Dataset excerpts
____
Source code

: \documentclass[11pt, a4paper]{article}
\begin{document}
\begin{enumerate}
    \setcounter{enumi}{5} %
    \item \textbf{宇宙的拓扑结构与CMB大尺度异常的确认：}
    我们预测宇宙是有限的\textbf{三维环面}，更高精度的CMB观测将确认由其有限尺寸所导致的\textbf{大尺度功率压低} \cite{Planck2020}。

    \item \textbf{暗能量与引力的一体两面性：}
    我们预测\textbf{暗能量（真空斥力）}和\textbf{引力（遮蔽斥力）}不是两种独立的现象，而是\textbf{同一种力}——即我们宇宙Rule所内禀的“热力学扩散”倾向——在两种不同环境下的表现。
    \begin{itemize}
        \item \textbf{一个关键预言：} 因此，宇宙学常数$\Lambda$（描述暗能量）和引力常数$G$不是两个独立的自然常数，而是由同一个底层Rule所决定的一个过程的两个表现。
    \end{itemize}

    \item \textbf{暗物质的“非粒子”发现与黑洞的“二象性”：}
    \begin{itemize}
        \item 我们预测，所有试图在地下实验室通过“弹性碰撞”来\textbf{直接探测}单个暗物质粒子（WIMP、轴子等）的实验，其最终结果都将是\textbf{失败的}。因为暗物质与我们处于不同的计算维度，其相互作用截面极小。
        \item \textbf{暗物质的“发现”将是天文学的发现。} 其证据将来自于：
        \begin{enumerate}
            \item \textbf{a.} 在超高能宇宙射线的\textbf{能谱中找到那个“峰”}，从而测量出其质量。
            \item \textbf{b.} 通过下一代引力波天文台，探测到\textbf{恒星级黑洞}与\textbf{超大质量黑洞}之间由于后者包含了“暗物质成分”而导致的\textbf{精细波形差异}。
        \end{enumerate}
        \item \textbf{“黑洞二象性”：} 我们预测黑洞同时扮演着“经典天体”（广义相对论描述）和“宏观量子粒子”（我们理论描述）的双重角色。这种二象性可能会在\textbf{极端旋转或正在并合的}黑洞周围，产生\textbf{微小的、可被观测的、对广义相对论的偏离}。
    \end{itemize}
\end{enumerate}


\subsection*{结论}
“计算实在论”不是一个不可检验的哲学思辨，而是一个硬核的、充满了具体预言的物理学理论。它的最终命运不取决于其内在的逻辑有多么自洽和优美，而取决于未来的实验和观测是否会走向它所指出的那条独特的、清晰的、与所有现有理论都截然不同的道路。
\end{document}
____
■ Exercise ■
From the data above, copy each line with the string "textbf" in it.

■ Solution ■
    \item \textbf{宇宙的拓扑结构与CMB大尺度异常的确认：}
    我们预测宇宙是有限的\textbf{三维环面}，更高精度的CMB观测将确认由其有限尺寸所导致的\textbf{大尺度功率压低} \cite{Planck2020}。
    \item \textbf{暗能量与引力的一体两面性：}
    我们预测\textbf{暗能量（真空斥力）}和\textbf{引力（遮蔽斥力）}不是两种独立的现象，而是\textbf{同一种力}——即我们宇宙Rule所内禀的“热力学扩散”倾向——在两种不同环境下的表现。
        \item \textbf{一个关键预言：} 因此，宇宙学常数$\Lambda$（描述暗能量）和引力常数$G$不是两个独立的自然常数，而是由同一个底层Rule所决定的一个过程的两个表现。
    \item \textbf{暗物质的“非粒子”发现与黑洞的“二象性”：}
        \item 我们预测，所有试图在地下实验室通过“弹性碰撞”来\textbf{直接探测}单个暗物质粒子（WIMP、轴子等）的实验，其最终结果都将是\textbf{失败的}。因为暗物质与我们处于不同的计算维度，其相互作用截面极小。
        \item \textbf{暗物质的“发现”将是天文学的发现。} 其证据将来自于：
            \item \textbf{a.} 在超高能宇宙射线的\textbf{能谱中找到那个“峰”}，从而测量出其质量。
            \item \textbf{b.} 通过下一代引力波天文台，探测到\textbf{恒星级黑洞}与\textbf{超大质量黑洞}之间由于后者包含了“暗物质成分”而导致的\textbf{精细波形差异}。
        \item \textbf{“黑洞二象性”：} 我们预测黑洞同时扮演着“经典天体”（广义相对论描述）和“宏观量子粒子”（我们理论描述）的双重角色。这种二象性可能会在\textbf{极端旋转或正在并合的}黑洞周围，产生\textbf{微小的、可被观测的、对广义相对论的偏离}。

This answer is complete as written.